The request for a panel is the next step in the WTO dispute settlement process after requesting consultations.  The United States requested consultations in September 2011 on the duties imposed by China.  Consultations were held in Geneva on October 28 but the dispute was not resolved.

WTO rules do permit China to impose duties on imports that are subsidized or dumped, provided those imports cause injury to the domestic market.  However, WTO rules require that WTO members follow specific procedures and apply defined legal standards when conducting the investigations that determine whether duties are warranted.  The request by the United States to establish a dispute settlement panel maintains that Chinese authorities failed to abide by the required procedures and legal standards.  The United States charges that China did not follow the required procedures when it concluded that injury was caused to China’s domestic industry because China did not objectively examine the evidence, improperly calculated dumping margins and subsidization rates, and failed to to adhere to various transparency and due process requirements.

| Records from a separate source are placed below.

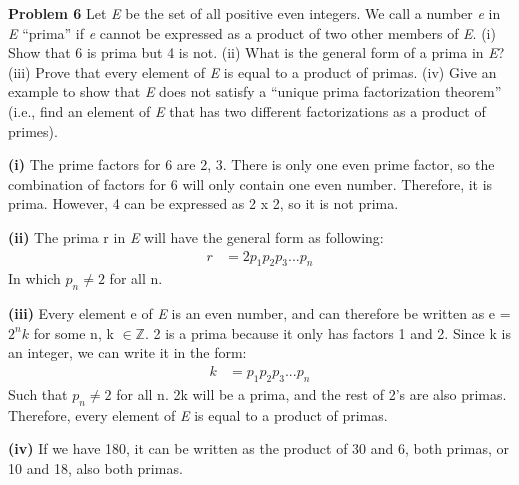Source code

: \documentclass[12pt,letterpaper]{hmcpset}
\begin{document}
\begin{problem}
\textbf{Problem 6} Let \emph{E} be the set of all positive even integers. We call a number \emph{e} in \emph{E} “prima” if \emph{e} cannot be expressed as a product of two other members of \emph{E}.
\newline(i) Show that 6 is prima but 4 is not.
\newline(ii) What is the general form of a prima in \emph{E}?
\newline(iii) Prove that every element of \emph{E} is equal to a product of primas.
\newline(iv) Give an example to show that \emph{E} does not satisfy a “unique prima factorization theorem” (i.e., find an element of \emph{E} that has two different factorizations as a product of primes).
\end{problem}
\begin{solution}
\textbf{(i)} The prime factors for 6 are 2, 3. There is only one even prime factor, so the combination of factors for 6 will only contain one even number. Therefore, it is prima. However, 4 can be expressed as 2 x 2, so it is not prima.
\end{solution}

\begin{solution}
\textbf{(ii)} The prima r in \emph{E} will have the general form as following:
\begin{align*}
r	&= 2p_1p_2p_3...p_n
\end{align*}
In which $p_n \neq 2$ for all n.
\end{solution}

\begin{solution}
\textbf{(iii)} Every element e of \emph{E} is an even number, and can therefore be written as e = $2^{n}k$ for some n, k $\in\mathbb{Z}$. 2 is a prima because it only has factors 1 and 2. Since k is an integer, we can write it in the form:
\begin{align*}
k	&= p_1p_2p_3...p_n
\end{align*}
Such that $p_n \neq 2$ for all n. 2k will be a prima, and the rest of 2's are also primas. Therefore, every element of \emph{E} is equal to a product of primas.
\end{solution}

\begin{solution}
\textbf{(iv)} If we have 180, it can be written as the product of 30 and 6, both primas, or 10 and 18, also both primas.
\end{solution}
\end{document}
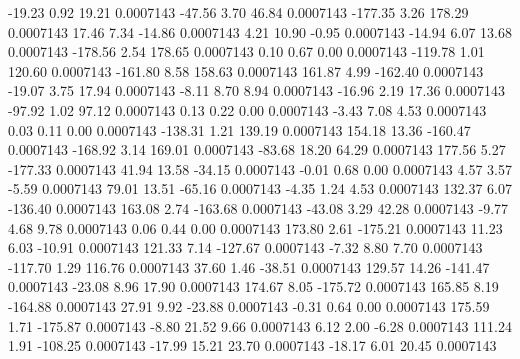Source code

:       -19.23        0.92       19.21     0.0007143
      -47.56        3.70       46.84     0.0007143
     -177.35        3.26      178.29     0.0007143
       17.46        7.34      -14.86     0.0007143
        4.21       10.90       -0.95     0.0007143
      -14.94        6.07       13.68     0.0007143
     -178.56        2.54      178.65     0.0007143
        0.10        0.67        0.00     0.0007143
     -119.78        1.01      120.60     0.0007143
     -161.80        8.58      158.63     0.0007143
      161.87        4.99     -162.40     0.0007143
      -19.07        3.75       17.94     0.0007143
       -8.11        8.70        8.94     0.0007143
      -16.96        2.19       17.36     0.0007143
      -97.92        1.02       97.12     0.0007143
        0.13        0.22        0.00     0.0007143
       -3.43        7.08        4.53     0.0007143
        0.03        0.11        0.00     0.0007143
     -138.31        1.21      139.19     0.0007143
      154.18       13.36     -160.47     0.0007143
     -168.92        3.14      169.01     0.0007143
      -83.68       18.20       64.29     0.0007143
      177.56        5.27     -177.33     0.0007143
       41.94       13.58      -34.15     0.0007143
       -0.01        0.68        0.00     0.0007143
        4.57        3.57       -5.59     0.0007143
       79.01       13.51      -65.16     0.0007143
       -4.35        1.24        4.53     0.0007143
      132.37        6.07     -136.40     0.0007143
      163.08        2.74     -163.68     0.0007143
      -43.08        3.29       42.28     0.0007143
       -9.77        4.68        9.78     0.0007143
        0.06        0.44        0.00     0.0007143
      173.80        2.61     -175.21     0.0007143
       11.23        6.03      -10.91     0.0007143
      121.33        7.14     -127.67     0.0007143
       -7.32        8.80        7.70     0.0007143
     -117.70        1.29      116.76     0.0007143
       37.60        1.46      -38.51     0.0007143
      129.57       14.26     -141.47     0.0007143
      -23.08        8.96       17.90     0.0007143
      174.67        8.05     -175.72     0.0007143
      165.85        8.19     -164.88     0.0007143
       27.91        9.92      -23.88     0.0007143
       -0.31        0.64        0.00     0.0007143
      175.59        1.71     -175.87     0.0007143
       -8.80       21.52        9.66     0.0007143
        6.12        2.00       -6.28     0.0007143
      111.24        1.91     -108.25     0.0007143
      -17.99       15.21       23.70     0.0007143
      -18.17        6.01       20.45     0.0007143
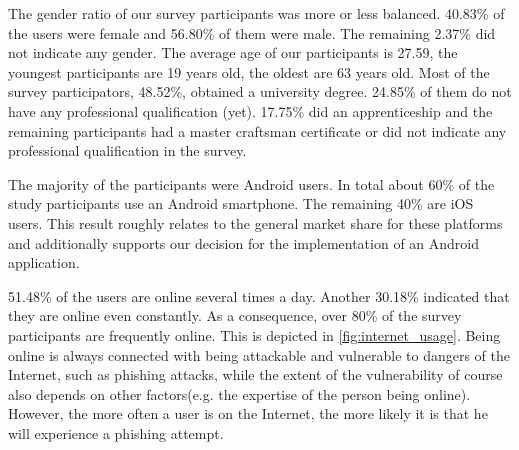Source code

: \begin{description}[leftmargin=0cm]
	\item[General Information] The gender ratio of our survey participants was more or less balanced.
 40.83\% of the users were female and 56.80\% of them were male.
 The remaining 2.37\% did not indicate any gender.
 The average age of our participants is 27.59, the youngest participants are 19 years old, the oldest are 63 years old.
 Most of the survey participators, 48.52\%, obtained a university degree.
 24.85\% of them do not have any professional qualification (yet). 17.75\% did an apprenticeship and the remaining participants had a master craftsman certificate or did not indicate any professional qualification in the survey.
	
	\item[High Rate of Android Users] The majority of the participants were Android users.
 In total about 60\% of the study participants use an Android smartphone.
 The remaining 40\% are iOS users.
 This result roughly relates to the general market share for these platforms and additionally supports our decision for the implementation of an Android application.

	\item[High Internet Usage Frequency] 51.48\% of the users are online several times a day.
 Another 30.18\% indicated that they are online even constantly.
 As a consequence, over 80\% of the survey participants are frequently online.
 This is depicted in \autoref{fig:internet_usage}. Being online is always connected with being attackable and vulnerable to dangers of the Internet, such as phishing attacks, while the extent of the vulnerability of course also depends on other factors(e.g. the expertise of the person being online).
 However, the more often a user is on the Internet, the more likely it is that he will experience a phishing attempt.


\end{description}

“The United States will not stand idly by while China appears to have misused its trade remedy laws and put American jobs at risk,” said Ambassador Kirk.  “We are serious about holding China accountable to its WTO commitments and ensuring that there is a level playing field for American businesses–including our farmers.”

Prior to imposing these duties, the United States was the largest exporter of broiler products to China.  Since the duties were imposed, U.S. exports have fallen by nearly 90 percent.